# Work instruction
Your answer should consist of the lines in the data below that contain "typescript".

-------- Information supplied

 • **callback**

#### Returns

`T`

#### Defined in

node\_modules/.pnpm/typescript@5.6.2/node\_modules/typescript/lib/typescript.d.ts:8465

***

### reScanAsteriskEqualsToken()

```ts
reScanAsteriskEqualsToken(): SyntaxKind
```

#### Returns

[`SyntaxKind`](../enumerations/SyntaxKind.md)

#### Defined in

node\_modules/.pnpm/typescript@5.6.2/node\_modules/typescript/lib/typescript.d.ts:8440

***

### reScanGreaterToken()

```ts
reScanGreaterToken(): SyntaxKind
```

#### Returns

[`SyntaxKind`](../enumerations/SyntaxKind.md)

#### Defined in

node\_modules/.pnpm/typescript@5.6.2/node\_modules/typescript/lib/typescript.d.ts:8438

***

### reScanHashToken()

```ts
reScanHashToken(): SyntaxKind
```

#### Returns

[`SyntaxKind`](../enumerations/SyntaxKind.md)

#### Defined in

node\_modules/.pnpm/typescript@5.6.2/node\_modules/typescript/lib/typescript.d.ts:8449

----------------

# Response to the task
node\_modules/.pnpm/typescript@5.6.2/node\_modules/typescript/lib/typescript.d.ts:8465
node\_modules/.pnpm/typescript@5.6.2/node\_modules/typescript/lib/typescript.d.ts:8440
node\_modules/.pnpm/typescript@5.6.2/node\_modules/typescript/lib/typescript.d.ts:8438
node\_modules/.pnpm/typescript@5.6.2/node\_modules/typescript/lib/typescript.d.ts:8449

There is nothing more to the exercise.